Жена частенько приезжала к Еронимасу и всегда выходила из больницы испуганная, пришибленная, растерянная. Как-то Еронимас провожал ее по коридору, шел, прильнув к ее плечу, тихий, умиротворенный, жена шепотом расспрашивала, очень ли больно – Еронимас держался левой рукой за живот.
– Ой! – вдруг вскрикнул он так, что сестричка выскочила из своей комнатки. Затихнув, Еронимас прислушивался к чему-то, кажется, хотел понять, что творится у него внутри. – Побежала? Чеши, чеши, а то заждался там! Сейчас он тебя разложит…
– Еронимас…
– Торопись, тебя там…
В предпоследний ее приезд сестричка сделала Еронимасу укол, он заснул, а жену пригласил врач и сказал, что нет никакой надежды и чтоб она приготовилась.

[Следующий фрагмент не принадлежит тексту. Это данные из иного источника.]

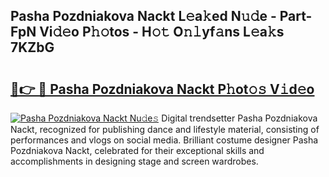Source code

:## Pasha Pozdniakova Nackt L𝚎a𝚔ed N𝚞𝚍e - Part-FpN Vi𝚍𝚎o P𝚑𝚘tos - H𝚘𝚝 O𝚗𝚕yf𝚊ns L𝚎a𝚔s 7KZbG

# <h2><a href="http://kf7d5g.oniu.top/?m=Pasha+Pozdniakova+Nackt">🔗👉 🔴 Pasha Pozdniakova Nackt P𝚑ot𝚘𝚜 V𝚒d𝚎o</a></h2>

[![Pasha Pozdniakova Nackt Nu𝚍e𝚜](https://i.imgur.com/0qMVB7G.gif)](http://kf7d5g.oniu.top/?m=Pasha+Pozdniakova+Nackt)
Digital trendsetter Pasha Pozdniakova Nackt, recognized for publishing dance and lifestyle material, consisting of performances and vlogs on social media. Brilliant costume designer Pasha Pozdniakova Nackt, celebrated for their exceptional skills and accomplishments in designing stage and screen wardrobes.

– Да он такой сильный, доктор…
– Последняя сила.
В воскресенье выдался удивительно погожий денек. Еще ярче пожелтели поля, еще медленнее двигались по дорогам и тропинкам все, кто мог передвигаться. Гвидониюс, скосив глаза со своего катафалка, изучал жизнь, а приехавшая к нему жена, привстав на цыпочки, наблюдала из окна за всем, что происходит в кругозоре, и, глотая слюнки, причмокивая, рассказывала, рассказывала – все одно и то же, одно и то же. Еронимаса мы не видели и не слышали. А он в это время сидел, весь лохматый, на койке и слушал, что говорит его жена. Никогда так чудесно не рассказывала – слова лились рекой, и там, где Еронимас оставил свой дом, была такая чудесная, удивительная жизнь, обрамленная разноцветными радугами. Медленно жевал он жареную куриную ножку, глядя жене в глаза и внимательно слушая ее Обглодал косточку, коснулся рукой плеча жены и спокойно спросил:
– Что в лавках покупала, говорила, заходила.
– То да се, Еронимас… – оторопела жена. – Чепуху всякую.
– Покажи.
– Ничего такого, Еронимас… – Она совсем перепугалась, увидев, что Еронимас тянется рукой к ее сумке.
– Только ты мне не мешай… А то лучше выйди! – сердито сказал Еронимас, подталкивая жену к двери. Пуганая Еронимасом сестричка с опаской посмотрела на вышедшую в коридор женщину, которая, медленно бледнея, пожала плечами.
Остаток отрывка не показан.